Excerpts from a dataset
++++++++++
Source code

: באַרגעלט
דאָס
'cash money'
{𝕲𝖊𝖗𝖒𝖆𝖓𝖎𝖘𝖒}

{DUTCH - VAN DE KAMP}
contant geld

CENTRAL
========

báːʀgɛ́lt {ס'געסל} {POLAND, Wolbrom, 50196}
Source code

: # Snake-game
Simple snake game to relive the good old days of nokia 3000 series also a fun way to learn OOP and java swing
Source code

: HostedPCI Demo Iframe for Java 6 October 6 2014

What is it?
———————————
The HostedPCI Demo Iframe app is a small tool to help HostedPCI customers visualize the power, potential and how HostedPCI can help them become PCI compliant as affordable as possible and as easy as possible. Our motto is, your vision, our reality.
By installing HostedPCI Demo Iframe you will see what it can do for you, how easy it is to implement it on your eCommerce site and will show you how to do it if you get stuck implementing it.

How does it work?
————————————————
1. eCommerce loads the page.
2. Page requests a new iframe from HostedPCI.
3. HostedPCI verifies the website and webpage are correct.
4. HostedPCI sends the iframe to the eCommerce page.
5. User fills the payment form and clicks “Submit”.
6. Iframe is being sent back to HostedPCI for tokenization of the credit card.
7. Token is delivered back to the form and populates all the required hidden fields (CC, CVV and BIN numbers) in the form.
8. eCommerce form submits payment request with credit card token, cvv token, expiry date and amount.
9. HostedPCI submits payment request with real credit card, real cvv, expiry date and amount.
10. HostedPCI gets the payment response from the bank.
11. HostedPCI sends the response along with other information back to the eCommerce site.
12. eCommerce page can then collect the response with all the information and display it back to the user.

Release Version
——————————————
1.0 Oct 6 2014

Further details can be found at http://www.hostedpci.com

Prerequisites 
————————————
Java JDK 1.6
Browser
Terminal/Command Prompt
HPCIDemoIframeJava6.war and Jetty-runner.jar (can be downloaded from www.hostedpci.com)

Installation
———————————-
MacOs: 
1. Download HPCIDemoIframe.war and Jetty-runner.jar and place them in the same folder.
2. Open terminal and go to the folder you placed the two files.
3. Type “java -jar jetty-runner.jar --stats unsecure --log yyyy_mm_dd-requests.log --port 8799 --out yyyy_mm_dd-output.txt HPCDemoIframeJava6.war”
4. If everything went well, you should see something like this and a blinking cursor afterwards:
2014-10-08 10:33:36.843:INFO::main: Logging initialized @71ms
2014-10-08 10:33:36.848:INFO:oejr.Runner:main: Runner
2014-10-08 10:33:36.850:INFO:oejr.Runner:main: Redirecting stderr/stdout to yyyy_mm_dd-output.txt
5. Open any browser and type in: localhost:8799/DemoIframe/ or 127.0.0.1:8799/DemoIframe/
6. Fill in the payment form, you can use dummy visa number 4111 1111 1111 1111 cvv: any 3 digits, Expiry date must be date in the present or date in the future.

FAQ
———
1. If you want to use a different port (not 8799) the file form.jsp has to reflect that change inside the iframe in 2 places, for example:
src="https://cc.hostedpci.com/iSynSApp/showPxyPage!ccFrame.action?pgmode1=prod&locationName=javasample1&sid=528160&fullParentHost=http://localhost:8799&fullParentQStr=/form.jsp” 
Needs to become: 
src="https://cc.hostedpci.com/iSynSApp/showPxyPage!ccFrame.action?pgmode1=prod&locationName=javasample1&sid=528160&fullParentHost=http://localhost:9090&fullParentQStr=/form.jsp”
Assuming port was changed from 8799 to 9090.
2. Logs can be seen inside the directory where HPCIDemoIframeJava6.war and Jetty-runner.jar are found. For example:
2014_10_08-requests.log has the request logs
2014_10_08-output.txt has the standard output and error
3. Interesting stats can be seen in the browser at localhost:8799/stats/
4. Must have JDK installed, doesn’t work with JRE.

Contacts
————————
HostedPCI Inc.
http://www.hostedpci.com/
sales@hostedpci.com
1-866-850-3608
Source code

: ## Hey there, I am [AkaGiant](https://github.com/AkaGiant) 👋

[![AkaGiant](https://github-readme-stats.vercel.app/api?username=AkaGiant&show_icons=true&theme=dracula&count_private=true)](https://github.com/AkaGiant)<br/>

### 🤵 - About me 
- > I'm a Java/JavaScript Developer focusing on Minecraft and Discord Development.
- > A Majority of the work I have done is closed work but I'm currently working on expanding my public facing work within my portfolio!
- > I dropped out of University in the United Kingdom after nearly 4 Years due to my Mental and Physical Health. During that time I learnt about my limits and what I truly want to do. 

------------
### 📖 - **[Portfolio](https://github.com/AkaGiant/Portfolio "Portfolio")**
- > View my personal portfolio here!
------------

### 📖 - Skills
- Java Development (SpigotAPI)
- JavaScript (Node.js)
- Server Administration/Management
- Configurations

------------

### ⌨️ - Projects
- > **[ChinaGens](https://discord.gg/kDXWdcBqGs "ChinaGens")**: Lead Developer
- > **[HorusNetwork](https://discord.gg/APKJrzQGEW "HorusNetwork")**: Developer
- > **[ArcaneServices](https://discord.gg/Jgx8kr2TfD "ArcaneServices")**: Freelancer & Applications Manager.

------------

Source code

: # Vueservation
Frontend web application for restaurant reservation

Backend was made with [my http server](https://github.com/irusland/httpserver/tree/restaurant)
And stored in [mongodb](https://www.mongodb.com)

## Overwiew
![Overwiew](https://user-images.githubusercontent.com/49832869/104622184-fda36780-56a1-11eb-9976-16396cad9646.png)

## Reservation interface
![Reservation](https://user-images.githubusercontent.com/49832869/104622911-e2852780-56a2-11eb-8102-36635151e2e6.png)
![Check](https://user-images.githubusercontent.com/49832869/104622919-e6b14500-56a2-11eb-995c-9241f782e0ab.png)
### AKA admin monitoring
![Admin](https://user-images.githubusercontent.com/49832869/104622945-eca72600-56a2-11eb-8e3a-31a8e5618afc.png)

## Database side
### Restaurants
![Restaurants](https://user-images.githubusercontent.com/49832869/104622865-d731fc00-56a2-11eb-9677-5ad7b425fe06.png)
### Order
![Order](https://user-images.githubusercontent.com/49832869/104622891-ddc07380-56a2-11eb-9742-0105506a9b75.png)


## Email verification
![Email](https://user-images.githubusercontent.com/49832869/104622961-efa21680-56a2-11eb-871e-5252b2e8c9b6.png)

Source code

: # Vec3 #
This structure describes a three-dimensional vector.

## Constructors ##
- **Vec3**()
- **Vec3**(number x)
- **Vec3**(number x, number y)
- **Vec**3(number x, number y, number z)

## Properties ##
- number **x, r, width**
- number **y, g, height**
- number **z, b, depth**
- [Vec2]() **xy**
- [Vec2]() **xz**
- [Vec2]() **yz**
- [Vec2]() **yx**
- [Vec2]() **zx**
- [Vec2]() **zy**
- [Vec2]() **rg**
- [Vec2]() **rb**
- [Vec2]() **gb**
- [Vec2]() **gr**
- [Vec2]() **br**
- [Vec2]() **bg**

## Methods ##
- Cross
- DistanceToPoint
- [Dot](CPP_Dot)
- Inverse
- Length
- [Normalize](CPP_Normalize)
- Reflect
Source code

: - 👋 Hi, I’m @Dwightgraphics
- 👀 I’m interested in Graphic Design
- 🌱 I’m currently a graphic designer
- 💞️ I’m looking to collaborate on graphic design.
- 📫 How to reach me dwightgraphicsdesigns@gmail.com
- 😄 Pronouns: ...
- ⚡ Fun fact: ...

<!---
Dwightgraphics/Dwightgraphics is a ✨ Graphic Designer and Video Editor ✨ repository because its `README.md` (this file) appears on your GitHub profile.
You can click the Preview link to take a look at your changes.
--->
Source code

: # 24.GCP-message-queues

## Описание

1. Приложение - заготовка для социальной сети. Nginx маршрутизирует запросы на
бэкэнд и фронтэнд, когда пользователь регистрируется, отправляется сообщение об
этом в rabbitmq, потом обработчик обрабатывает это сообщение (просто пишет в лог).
++++++++++
> Activity
Print each line of the data exactly as it was written.

> Solution for this exercise
Source code

: באַרגעלט
דאָס
'cash money'
{𝕲𝖊𝖗𝖒𝖆𝖓𝖎𝖘𝖒}

{DUTCH - VAN DE KAMP}
contant geld

CENTRAL
========

báːʀgɛ́lt {ס'געסל} {POLAND, Wolbrom, 50196}
Source code

: # Snake-game
Simple snake game to relive the good old days of nokia 3000 series also a fun way to learn OOP and java swing
Source code

: HostedPCI Demo Iframe for Java 6 October 6 2014

What is it?
———————————
The HostedPCI Demo Iframe app is a small tool to help HostedPCI customers visualize the power, potential and how HostedPCI can help them become PCI compliant as affordable as possible and as easy as possible. Our motto is, your vision, our reality.
By installing HostedPCI Demo Iframe you will see what it can do for you, how easy it is to implement it on your eCommerce site and will show you how to do it if you get stuck implementing it.

How does it work?
————————————————
1. eCommerce loads the page.
2. Page requests a new iframe from HostedPCI.
3. HostedPCI verifies the website and webpage are correct.
4. HostedPCI sends the iframe to the eCommerce page.
5. User fills the payment form and clicks “Submit”.
6. Iframe is being sent back to HostedPCI for tokenization of the credit card.
7. Token is delivered back to the form and populates all the required hidden fields (CC, CVV and BIN numbers) in the form.
8. eCommerce form submits payment request with credit card token, cvv token, expiry date and amount.
9. HostedPCI submits payment request with real credit card, real cvv, expiry date and amount.
10. HostedPCI gets the payment response from the bank.
11. HostedPCI sends the response along with other information back to the eCommerce site.
12. eCommerce page can then collect the response with all the information and display it back to the user.

Release Version
——————————————
1.0 Oct 6 2014

Further details can be found at http://www.hostedpci.com

Prerequisites 
————————————
Java JDK 1.6
Browser
Terminal/Command Prompt
HPCIDemoIframeJava6.war and Jetty-runner.jar (can be downloaded from www.hostedpci.com)

Installation
———————————-
MacOs: 
1. Download HPCIDemoIframe.war and Jetty-runner.jar and place them in the same folder.
2. Open terminal and go to the folder you placed the two files.
3. Type “java -jar jetty-runner.jar --stats unsecure --log yyyy_mm_dd-requests.log --port 8799 --out yyyy_mm_dd-output.txt HPCDemoIframeJava6.war”
4. If everything went well, you should see something like this and a blinking cursor afterwards:
2014-10-08 10:33:36.843:INFO::main: Logging initialized @71ms
2014-10-08 10:33:36.848:INFO:oejr.Runner:main: Runner
2014-10-08 10:33:36.850:INFO:oejr.Runner:main: Redirecting stderr/stdout to yyyy_mm_dd-output.txt
5. Open any browser and type in: localhost:8799/DemoIframe/ or 127.0.0.1:8799/DemoIframe/
6. Fill in the payment form, you can use dummy visa number 4111 1111 1111 1111 cvv: any 3 digits, Expiry date must be date in the present or date in the future.

FAQ
———
1. If you want to use a different port (not 8799) the file form.jsp has to reflect that change inside the iframe in 2 places, for example:
src="https://cc.hostedpci.com/iSynSApp/showPxyPage!ccFrame.action?pgmode1=prod&locationName=javasample1&sid=528160&fullParentHost=http://localhost:8799&fullParentQStr=/form.jsp” 
Needs to become: 
src="https://cc.hostedpci.com/iSynSApp/showPxyPage!ccFrame.action?pgmode1=prod&locationName=javasample1&sid=528160&fullParentHost=http://localhost:9090&fullParentQStr=/form.jsp”
Assuming port was changed from 8799 to 9090.
2. Logs can be seen inside the directory where HPCIDemoIframeJava6.war and Jetty-runner.jar are found. For example:
2014_10_08-requests.log has the request logs
2014_10_08-output.txt has the standard output and error
3. Interesting stats can be seen in the browser at localhost:8799/stats/
4. Must have JDK installed, doesn’t work with JRE.

Contacts
————————
HostedPCI Inc.
http://www.hostedpci.com/
sales@hostedpci.com
1-866-850-3608
Source code

: ## Hey there, I am [AkaGiant](https://github.com/AkaGiant) 👋

[![AkaGiant](https://github-readme-stats.vercel.app/api?username=AkaGiant&show_icons=true&theme=dracula&count_private=true)](https://github.com/AkaGiant)<br/>

### 🤵 - About me 
- > I'm a Java/JavaScript Developer focusing on Minecraft and Discord Development.
- > A Majority of the work I have done is closed work but I'm currently working on expanding my public facing work within my portfolio!
- > I dropped out of University in the United Kingdom after nearly 4 Years due to my Mental and Physical Health. During that time I learnt about my limits and what I truly want to do. 

------------
### 📖 - **[Portfolio](https://github.com/AkaGiant/Portfolio "Portfolio")**
- > View my personal portfolio here!
------------

### 📖 - Skills
- Java Development (SpigotAPI)
- JavaScript (Node.js)
- Server Administration/Management
- Configurations

------------

### ⌨️ - Projects
- > **[ChinaGens](https://discord.gg/kDXWdcBqGs "ChinaGens")**: Lead Developer
- > **[HorusNetwork](https://discord.gg/APKJrzQGEW "HorusNetwork")**: Developer
- > **[ArcaneServices](https://discord.gg/Jgx8kr2TfD "ArcaneServices")**: Freelancer & Applications Manager.

------------

Source code

: # Vueservation
Frontend web application for restaurant reservation

Backend was made with [my http server](https://github.com/irusland/httpserver/tree/restaurant)
And stored in [mongodb](https://www.mongodb.com)

## Overwiew
![Overwiew](https://user-images.githubusercontent.com/49832869/104622184-fda36780-56a1-11eb-9976-16396cad9646.png)

## Reservation interface
![Reservation](https://user-images.githubusercontent.com/49832869/104622911-e2852780-56a2-11eb-8102-36635151e2e6.png)
![Check](https://user-images.githubusercontent.com/49832869/104622919-e6b14500-56a2-11eb-995c-9241f782e0ab.png)
### AKA admin monitoring
![Admin](https://user-images.githubusercontent.com/49832869/104622945-eca72600-56a2-11eb-8e3a-31a8e5618afc.png)

## Database side
### Restaurants
![Restaurants](https://user-images.githubusercontent.com/49832869/104622865-d731fc00-56a2-11eb-9677-5ad7b425fe06.png)
### Order
![Order](https://user-images.githubusercontent.com/49832869/104622891-ddc07380-56a2-11eb-9742-0105506a9b75.png)


## Email verification
![Email](https://user-images.githubusercontent.com/49832869/104622961-efa21680-56a2-11eb-871e-5252b2e8c9b6.png)

Source code

: # Vec3 #
This structure describes a three-dimensional vector.

## Constructors ##
- **Vec3**()
- **Vec3**(number x)
- **Vec3**(number x, number y)
- **Vec**3(number x, number y, number z)

## Properties ##
- number **x, r, width**
- number **y, g, height**
- number **z, b, depth**
- [Vec2]() **xy**
- [Vec2]() **xz**
- [Vec2]() **yz**
- [Vec2]() **yx**
- [Vec2]() **zx**
- [Vec2]() **zy**
- [Vec2]() **rg**
- [Vec2]() **rb**
- [Vec2]() **gb**
- [Vec2]() **gr**
- [Vec2]() **br**
- [Vec2]() **bg**

## Methods ##
- Cross
- DistanceToPoint
- [Dot](CPP_Dot)
- Inverse
- Length
- [Normalize](CPP_Normalize)
- Reflect
Source code

: - 👋 Hi, I’m @Dwightgraphics
- 👀 I’m interested in Graphic Design
- 🌱 I’m currently a graphic designer
- 💞️ I’m looking to collaborate on graphic design.
- 📫 How to reach me dwightgraphicsdesigns@gmail.com
- 😄 Pronouns: ...
- ⚡ Fun fact: ...

<!---
Dwightgraphics/Dwightgraphics is a ✨ Graphic Designer and Video Editor ✨ repository because its `README.md` (this file) appears on your GitHub profile.
You can click the Preview link to take a look at your changes.
--->
Source code

: # 24.GCP-message-queues

## Описание

1. Приложение - заготовка для социальной сети. Nginx маршрутизирует запросы на
бэкэнд и фронтэнд, когда пользователь регистрируется, отправляется сообщение об
этом в rabbitmq, потом обработчик обрабатывает это сообщение (просто пишет в лог).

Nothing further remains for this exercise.